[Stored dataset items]
==================================================
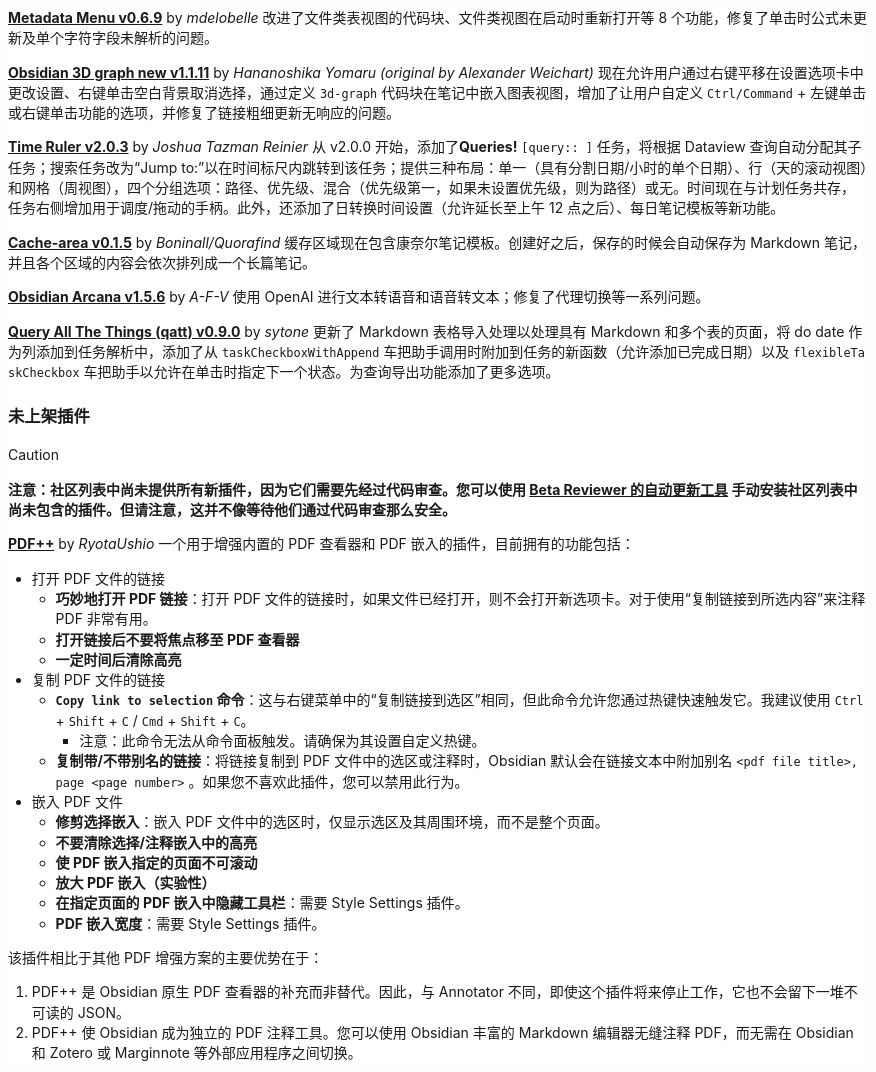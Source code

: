 [**Metadata Menu v0.6.9**](https://github.com/mdelobelle/metadatamenu/releases/tag/0.6.9) by _mdelobelle_ 改进了文件类表视图的代码块、文件类视图在启动时重新打开等 8 个功能，修复了单击时公式未更新及单个字符字段未解析的问题。

[**Obsidian 3D graph new v1.1.11**](https://github.com/HananoshikaYomaru/obsidian-3d-graph/releases/tag/1.1.11) by _Hananoshika Yomaru (original by Alexander Weichart)_ 现在允许用户通过右键平移在设置选项卡中更改设置、右键单击空白背景取消选择，通过定义 `3d-graph` 代码块在笔记中嵌入图表视图，增加了让用户自定义 `Ctrl/Command` + 左键单击或右键单击功能的选项，并修复了链接粗细更新无响应的问题。

[**Time Ruler v2.0.3**](https://github.com/joshuatazrein/obsidian-time-ruler/releases/tag/2.0.3) by _Joshua Tazman Reinier_ 从 v2.0.0 开始，添加了**Queries!** `[query:: ]` 任务，将根据 Dataview 查询自动分配其子任务；搜索任务改为“Jump to:”以在时间标尺内跳转到该任务；提供三种布局：单一（具有分割日期/小时的单个日期）、行（天的滚动视图）和网格（周视图），四个分组选项：路径、优先级、混合（优先级第一，如果未设置优先级，则为路径）或无。时间现在与计划任务共存，任务右侧增加用于调度/拖动的手柄。此外，还添加了日转换时间设置（允许延长至上午 12 点之后）、每日笔记模板等新功能。

[**Cache-area v0.1.5**](https://github.com/Quorafind/Obsidian-Cache-Area/releases/tag/0.1.5) by _Boninall/Quorafind_ 缓存区域现在​​包含康奈尔笔记模板。创建好之后，保存的时候会自动保存为 Markdown 笔记，并且各个区域的内容会依次排列成一个长篇笔记。

[**Obsidian Arcana v1.5.6**](https://github.com/A-F-V/obsidian-arcana/releases/tag/1.5.6) by _A-F-V_ 使用 OpenAI 进行文本转语音和语音转文本；修复了代理切换等一系列问题。

[**Query All The Things (qatt) v0.9.0**](https://github.com/sytone/obsidian-queryallthethings/releases/tag/0.9.0) by _sytone_ 更新了 Markdown 表格导入处理以处理具有 Markdown 和多个表的页面，将 do date 作为列添加到任务解析中，添加了从 `taskCheckboxWithAppend` 车把助手调用时附加到任务的新函数（允许添加已完成日期）以及 `flexibleTaskCheckbox` 车把助手以允许在单击时指定下一个状态。为查询导出功能添加了更多选项。

### 未上架插件

> [!Caution]
> **注意：社区列表中尚未提供所有新插件，因为它们需要先经过代码审查。您可以使用 [Beta Reviewer 的自动更新工具](https://github.com/TfTHacker/obsidian42-brat?ref=eleanorkonik.com) 手动安装社区列表中尚未包含的插件。但请注意，这并不像等待他们通过代码审查那么安全。**

[**PDF++**](https://github.com/RyotaUshio/obsidian-pdf-plus) by _RyotaUshio_ 一个用于增强内置的 PDF 查看器和 PDF 嵌入的插件，目前拥有的功能包括：

- 打开 PDF 文件的链接
	- **巧妙地打开 PDF 链接**：打开 PDF 文件的链接时，如果文件已经打开，则不会打开新选项卡。对于使用“复制链接到所选内容”来注释 PDF 非常有用。
	- **打开链接后不要将焦点移至 PDF 查看器**
	- **一定时间后清除高亮**
- 复制 PDF 文件的链接
	- **`Copy link to selection` 命令**：这与右键菜单中的“复制链接到选区”相同，但此命令允许您通过热键快速触发它。我建议使用 `Ctrl` + `Shift` + `C` / `Cmd` + `Shift` + `C`。
		- 注意：此命令无法从命令面板触发。请确保为其设置自定义热键。
	- **复制带/不带别名的链接**：将链接复制到 PDF 文件中的选区或注释时，Obsidian 默认会在链接文本中附加别名 `<pdf file title>, page <page number>` 。如果您不喜欢此插件，您可以禁用此行为。
- 嵌入 PDF 文件
	- **修剪选择嵌入**：嵌入 PDF 文件中的选区时，仅显示选区及其周围环境，而不是整个页面。
	- **不要清除选择/注释嵌入中的高亮**
	- **使 PDF 嵌入指定的页面不可滚动**
	- **放大 PDF 嵌入（实验性）**
	- **在指定页面的 PDF 嵌入中隐藏工具栏**：需要 Style Settings 插件。
	- **PDF 嵌入宽度**：需要 Style Settings 插件。

该插件相比于其他 PDF 增强方案的主要优势在于：

1. PDF++ 是 Obsidian 原生 PDF 查看器的补充而非替代。因此，与 Annotator 不同，即使这个插件将来停止工作，它也不会留下一堆不可读的 JSON。
2. PDF++ 使 Obsidian 成为独立的 PDF 注释工具。您可以使用 Obsidian 丰富的 Markdown 编辑器无缝注释 PDF，而无需在 Obsidian 和 Zotero 或 Marginnote 等外部应用程序之间切换。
==================================================
The response should consist of the entries above, given again exactly and free of pictures.

Source code

: [**Metadata Menu v0.6.9**](https://github.com/mdelobelle/metadatamenu/releases/tag/0.6.9) by _mdelobelle_ 改进了文件类表视图的代码块、文件类视图在启动时重新打开等 8 个功能，修复了单击时公式未更新及单个字符字段未解析的问题。

[**Obsidian 3D graph new v1.1.11**](https://github.com/HananoshikaYomaru/obsidian-3d-graph/releases/tag/1.1.11) by _Hananoshika Yomaru (original by Alexander Weichart)_ 现在允许用户通过右键平移在设置选项卡中更改设置、右键单击空白背景取消选择，通过定义 `3d-graph` 代码块在笔记中嵌入图表视图，增加了让用户自定义 `Ctrl/Command` + 左键单击或右键单击功能的选项，并修复了链接粗细更新无响应的问题。

[**Time Ruler v2.0.3**](https://github.com/joshuatazrein/obsidian-time-ruler/releases/tag/2.0.3) by _Joshua Tazman Reinier_ 从 v2.0.0 开始，添加了**Queries!** `[query:: ]` 任务，将根据 Dataview 查询自动分配其子任务；搜索任务改为“Jump to:”以在时间标尺内跳转到该任务；提供三种布局：单一（具有分割日期/小时的单个日期）、行（天的滚动视图）和网格（周视图），四个分组选项：路径、优先级、混合（优先级第一，如果未设置优先级，则为路径）或无。时间现在与计划任务共存，任务右侧增加用于调度/拖动的手柄。此外，还添加了日转换时间设置（允许延长至上午 12 点之后）、每日笔记模板等新功能。

[**Cache-area v0.1.5**](https://github.com/Quorafind/Obsidian-Cache-Area/releases/tag/0.1.5) by _Boninall/Quorafind_ 缓存区域现在​​包含康奈尔笔记模板。创建好之后，保存的时候会自动保存为 Markdown 笔记，并且各个区域的内容会依次排列成一个长篇笔记。

[**Obsidian Arcana v1.5.6**](https://github.com/A-F-V/obsidian-arcana/releases/tag/1.5.6) by _A-F-V_ 使用 OpenAI 进行文本转语音和语音转文本；修复了代理切换等一系列问题。

[**Query All The Things (qatt) v0.9.0**](https://github.com/sytone/obsidian-queryallthethings/releases/tag/0.9.0) by _sytone_ 更新了 Markdown 表格导入处理以处理具有 Markdown 和多个表的页面，将 do date 作为列添加到任务解析中，添加了从 `taskCheckboxWithAppend` 车把助手调用时附加到任务的新函数（允许添加已完成日期）以及 `flexibleTaskCheckbox` 车把助手以允许在单击时指定下一个状态。为查询导出功能添加了更多选项。

### 未上架插件

> [!Caution]
> **注意：社区列表中尚未提供所有新插件，因为它们需要先经过代码审查。您可以使用 [Beta Reviewer 的自动更新工具](https://github.com/TfTHacker/obsidian42-brat?ref=eleanorkonik.com) 手动安装社区列表中尚未包含的插件。但请注意，这并不像等待他们通过代码审查那么安全。**

[**PDF++**](https://github.com/RyotaUshio/obsidian-pdf-plus) by _RyotaUshio_ 一个用于增强内置的 PDF 查看器和 PDF 嵌入的插件，目前拥有的功能包括：

- 打开 PDF 文件的链接
	- **巧妙地打开 PDF 链接**：打开 PDF 文件的链接时，如果文件已经打开，则不会打开新选项卡。对于使用“复制链接到所选内容”来注释 PDF 非常有用。
	- **打开链接后不要将焦点移至 PDF 查看器**
	- **一定时间后清除高亮**
- 复制 PDF 文件的链接
	- **`Copy link to selection` 命令**：这与右键菜单中的“复制链接到选区”相同，但此命令允许您通过热键快速触发它。我建议使用 `Ctrl` + `Shift` + `C` / `Cmd` + `Shift` + `C`。
		- 注意：此命令无法从命令面板触发。请确保为其设置自定义热键。
	- **复制带/不带别名的链接**：将链接复制到 PDF 文件中的选区或注释时，Obsidian 默认会在链接文本中附加别名 `<pdf file title>, page <page number>` 。如果您不喜欢此插件，您可以禁用此行为。
- 嵌入 PDF 文件
	- **修剪选择嵌入**：嵌入 PDF 文件中的选区时，仅显示选区及其周围环境，而不是整个页面。
	- **不要清除选择/注释嵌入中的高亮**
	- **使 PDF 嵌入指定的页面不可滚动**
	- **放大 PDF 嵌入（实验性）**
	- **在指定页面的 PDF 嵌入中隐藏工具栏**：需要 Style Settings 插件。
	- **PDF 嵌入宽度**：需要 Style Settings 插件。

该插件相比于其他 PDF 增强方案的主要优势在于：

1. PDF++ 是 Obsidian 原生 PDF 查看器的补充而非替代。因此，与 Annotator 不同，即使这个插件将来停止工作，它也不会留下一堆不可读的 JSON。
2. PDF++ 使 Obsidian 成为独立的 PDF 注释工具。您可以使用 Obsidian 丰富的 Markdown 编辑器无缝注释 PDF，而无需在 Obsidian 和 Zotero 或 Marginnote 等外部应用程序之间切换。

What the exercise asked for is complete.